Scene da Lupoli, sotto la tribuna a dedicare il gol ai tifosi, indicandoli uno per uno, poi in braccio a Bettinelli: «Anche quando non gioco, qui mi sento importante». Qui si sente Messi non per il gol ma per quello che lascia in campo.

Scene come lo striscione appeso nei distinti da Martino Caliaro, 25 anni: “La Gorga e Scapinello orgoglio di Varese”. Incarna il nuovo che avanza, la capacità di capirlo e applaudirlo.

Giancarlo Giorgetti dice: «Hanno rubato i ciclamini bianchi e rossi che mia mamma aveva messo sulla tomba di papà Natale». Ieri quei ciclamini sono rispuntati: sul campo.

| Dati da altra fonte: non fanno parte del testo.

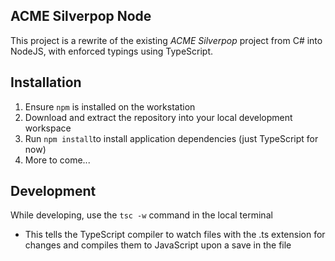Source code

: ## ACME Silverpop Node
This project is a rewrite of the existing *ACME Silverpop* project from C# into NodeJS, with enforced typings using TypeScript.

## Installation 

 1. Ensure  `npm` is installed on the workstation 
 2. Download and extract the repository into your local development workspace
 3. Run `npm install`to install application dependencies (just TypeScript for now)
 4. More to come...


## Development
While developing, use the `tsc -w` command in the local terminal

 - This tells the TypeScript compiler to watch files with the .ts extension for changes and compiles them to JavaScript upon a save in the file 

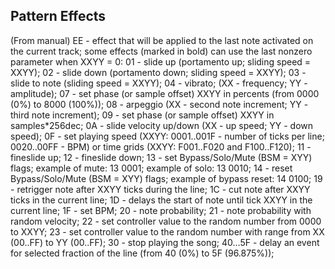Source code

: ## Pattern Effects

(From manual)
EE - effect that will be applied to the last note activated on the current track; some effects (marked in bold) can use the last nonzero parameter when XXYY = 0:
01 - slide up (portamento up; sliding speed = XXYY);
02 - slide down (portamento down; sliding speed = XXYY);
03 - slide to note (sliding speed = XXYY);
04 - vibrato; (XX - frequency; YY - amplitude);
07 - set phase (or sample offset) XXYY in percents (from 0000 (0%) to 8000 (100%));
08 - arpeggio (XX - second note increment; YY - third note increment);
09 - set phase (or sample offset) XXYY in samples*256dec;
0A - slide velocity up/down (XX - up speed; YY - down speed);
0F - set playing speed (XXYY: 0001..001F - number of ticks per line; 0020..00FF - BPM) or time grids (XXYY: F001..F020 and F100..F120);
11 - fineslide up;
12 - fineslide down;
13 - set Bypass/Solo/Mute (BSM = XYY) flags; example of mute: 13 0001; example of solo: 13 0010;
14 - reset Bypass/Solo/Mute (BSM = XYY) flags; example of bypass reset: 14 0100;
19 - retrigger note after XXYY ticks during the line;
1C - cut note after XXYY ticks in the current line;
1D - delays the start of note until tick XXYY in the current line;
1F - set BPM;
20 - note probability;
21 - note probability with random velocity;
22 - set controller value to the random number from 0000 to XXYY;
23 - set controller value to the random number with range from XX (00..FF) to YY (00..FF);
30 - stop playing the song;
40…5F - delay an event for selected fraction of the line (from 40 (0%) to 5F (96.875%));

Franco Vanoni,che cura da sempre l’erba di Masnago, nell’intervallo dal suo seggiolino sull’ultima fila della tribuna laterale rimirava zolla per zolla il campo vuoto. Ci aveva lavorato fino a notte fonda. È stato il miglior (in) campo, cuore e passione tra i fili più dolci del mondo.

Infine, Marco del bar dello stadio: sale in tribuna mentre scende la sera con una birra. Vedendoci soli davanti al computer, ce la offre. È la famiglia biancorossa. Quella che fa tutto col cuore.